> **Material to process**
□ □ □ □ □ □ □

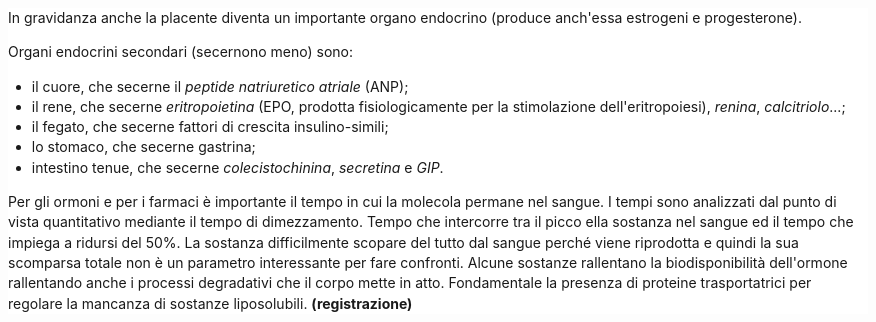 In gravidanza anche la placente diventa un importante organo endocrino (produce anch'essa estrogeni e progesterone).

Organi endocrini secondari (secernono meno) sono:

+ il cuore, che secerne il *peptide natriuretico atriale* (ANP);
+ il rene, che secerne *eritropoietina* (EPO, prodotta fisiologicamente per la stimolazione dell'eritropoiesi), *renina*, *calcitriolo*...;
+ il fegato, che secerne fattori di crescita insulino-simili;
+ lo stomaco, che secerne gastrina;
+ intestino tenue, che secerne *colecistochinina*, *secretina* e *GIP*.

Per gli ormoni e per i farmaci è importante il tempo in cui la molecola permane nel sangue. I tempi sono analizzati dal punto di vista quantitativo mediante il tempo di dimezzamento. Tempo che intercorre tra il picco ella sostanza nel sangue ed il tempo che impiega a ridursi del 50%. La sostanza difficilmente scopare del tutto dal sangue perché viene riprodotta e quindi la sua scomparsa totale non è un parametro interessante per fare confronti. Alcune sostanze rallentano la biodisponibilità dell'ormone rallentando anche i processi degradativi che il corpo mette in atto. Fondamentale la presenza di proteine trasportatrici per regolare la mancanza di sostanze liposolubili. **(registrazione)**























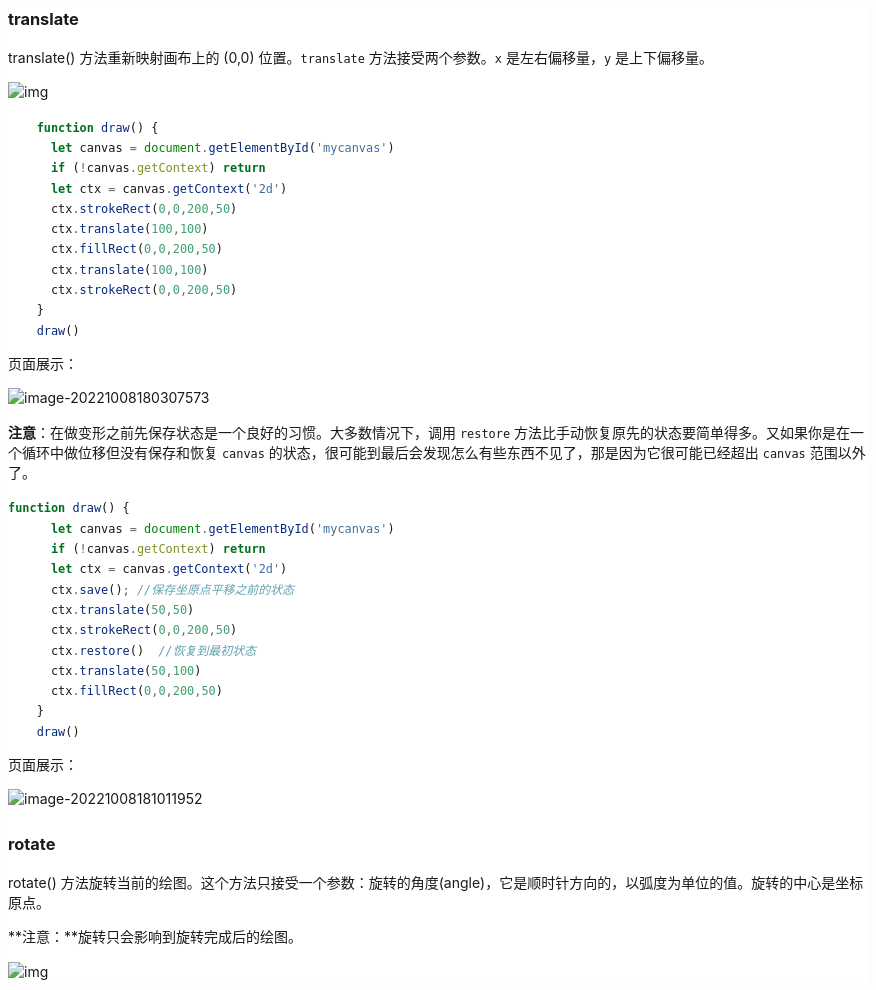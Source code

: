 ### translate

translate() 方法重新映射画布上的 (0,0) 位置。`translate` 方法接受两个参数。`x` 是左右偏移量，`y` 是上下偏移量。

![img](https://www.runoob.com/wp-content/uploads/2018/12/829832336-5b74dd8e3ad9a_articlex.png)

```js	
    function draw() {
      let canvas = document.getElementById('mycanvas')
      if (!canvas.getContext) return 
      let ctx = canvas.getContext('2d')
      ctx.strokeRect(0,0,200,50)
      ctx.translate(100,100)
      ctx.fillRect(0,0,200,50)
      ctx.translate(100,100)
      ctx.strokeRect(0,0,200,50)
    }
    draw()
```

页面展示：

![image-20221008180307573](C:\Users\hanfuping\AppData\Roaming\Typora\typora-user-images\image-20221008180307573.png)

**注意**：在做变形之前先保存状态是一个良好的习惯。大多数情况下，调用 `restore` 方法比手动恢复原先的状态要简单得多。又如果你是在一个循环中做位移但没有保存和恢复 `canvas` 的状态，很可能到最后会发现怎么有些东西不见了，那是因为它很可能已经超出 `canvas` 范围以外了。

```js
function draw() {
      let canvas = document.getElementById('mycanvas')
      if (!canvas.getContext) return 
      let ctx = canvas.getContext('2d')
      ctx.save(); //保存坐原点平移之前的状态
      ctx.translate(50,50)
      ctx.strokeRect(0,0,200,50)
      ctx.restore()  //恢复到最初状态
      ctx.translate(50,100)
      ctx.fillRect(0,0,200,50)
    }
    draw()
```

页面展示：

![image-20221008181011952](C:\Users\hanfuping\AppData\Roaming\Typora\typora-user-images\image-20221008181011952.png)

### rotate

rotate() 方法旋转当前的绘图。这个方法只接受一个参数：旋转的角度(angle)，它是顺时针方向的，以弧度为单位的值。旋转的中心是坐标原点。

**注意：**旋转只会影响到旋转完成后的绘图。

![img](https://www.runoob.com/wp-content/uploads/2018/12/3322150878-5b74dd8e2b6a4_articlex.png)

□ □ □ □ □ □ □

> **What the task asks**
Copy each line of the material above exactly, but not the images.

> **The completed task**
 In gravidanza anche la placente diventa un importante organo endocrino (produce anch'essa estrogeni e progesterone).

Organi endocrini secondari (secernono meno) sono:

+ il cuore, che secerne il *peptide natriuretico atriale* (ANP);
+ il rene, che secerne *eritropoietina* (EPO, prodotta fisiologicamente per la stimolazione dell'eritropoiesi), *renina*, *calcitriolo*...;
+ il fegato, che secerne fattori di crescita insulino-simili;
+ lo stomaco, che secerne gastrina;
+ intestino tenue, che secerne *colecistochinina*, *secretina* e *GIP*.

Per gli ormoni e per i farmaci è importante il tempo in cui la molecola permane nel sangue. I tempi sono analizzati dal punto di vista quantitativo mediante il tempo di dimezzamento. Tempo che intercorre tra il picco ella sostanza nel sangue ed il tempo che impiega a ridursi del 50%. La sostanza difficilmente scopare del tutto dal sangue perché viene riprodotta e quindi la sua scomparsa totale non è un parametro interessante per fare confronti. Alcune sostanze rallentano la biodisponibilità dell'ormone rallentando anche i processi degradativi che il corpo mette in atto. Fondamentale la presenza di proteine trasportatrici per regolare la mancanza di sostanze liposolubili. **(registrazione)**























Source code

: ### translate

translate() 方法重新映射画布上的 (0,0) 位置。`translate` 方法接受两个参数。`x` 是左右偏移量，`y` 是上下偏移量。

![img](https://www.runoob.com/wp-content/uploads/2018/12/829832336-5b74dd8e3ad9a_articlex.png)

```js	
    function draw() {
      let canvas = document.getElementById('mycanvas')
      if (!canvas.getContext) return 
      let ctx = canvas.getContext('2d')
      ctx.strokeRect(0,0,200,50)
      ctx.translate(100,100)
      ctx.fillRect(0,0,200,50)
      ctx.translate(100,100)
      ctx.strokeRect(0,0,200,50)
    }
    draw()
```

页面展示：

![image-20221008180307573](C:\Users\hanfuping\AppData\Roaming\Typora\typora-user-images\image-20221008180307573.png)

**注意**：在做变形之前先保存状态是一个良好的习惯。大多数情况下，调用 `restore` 方法比手动恢复原先的状态要简单得多。又如果你是在一个循环中做位移但没有保存和恢复 `canvas` 的状态，很可能到最后会发现怎么有些东西不见了，那是因为它很可能已经超出 `canvas` 范围以外了。

```js
function draw() {
      let canvas = document.getElementById('mycanvas')
      if (!canvas.getContext) return 
      let ctx = canvas.getContext('2d')
      ctx.save(); //保存坐原点平移之前的状态
      ctx.translate(50,50)
      ctx.strokeRect(0,0,200,50)
      ctx.restore()  //恢复到最初状态
      ctx.translate(50,100)
      ctx.fillRect(0,0,200,50)
    }
    draw()
```

页面展示：

![image-20221008181011952](C:\Users\hanfuping\AppData\Roaming\Typora\typora-user-images\image-20221008181011952.png)

### rotate

rotate() 方法旋转当前的绘图。这个方法只接受一个参数：旋转的角度(angle)，它是顺时针方向的，以弧度为单位的值。旋转的中心是坐标原点。

**注意：**旋转只会影响到旋转完成后的绘图。

![img](https://www.runoob.com/wp-content/uploads/2018/12/3322150878-5b74dd8e2b6a4_articlex.png)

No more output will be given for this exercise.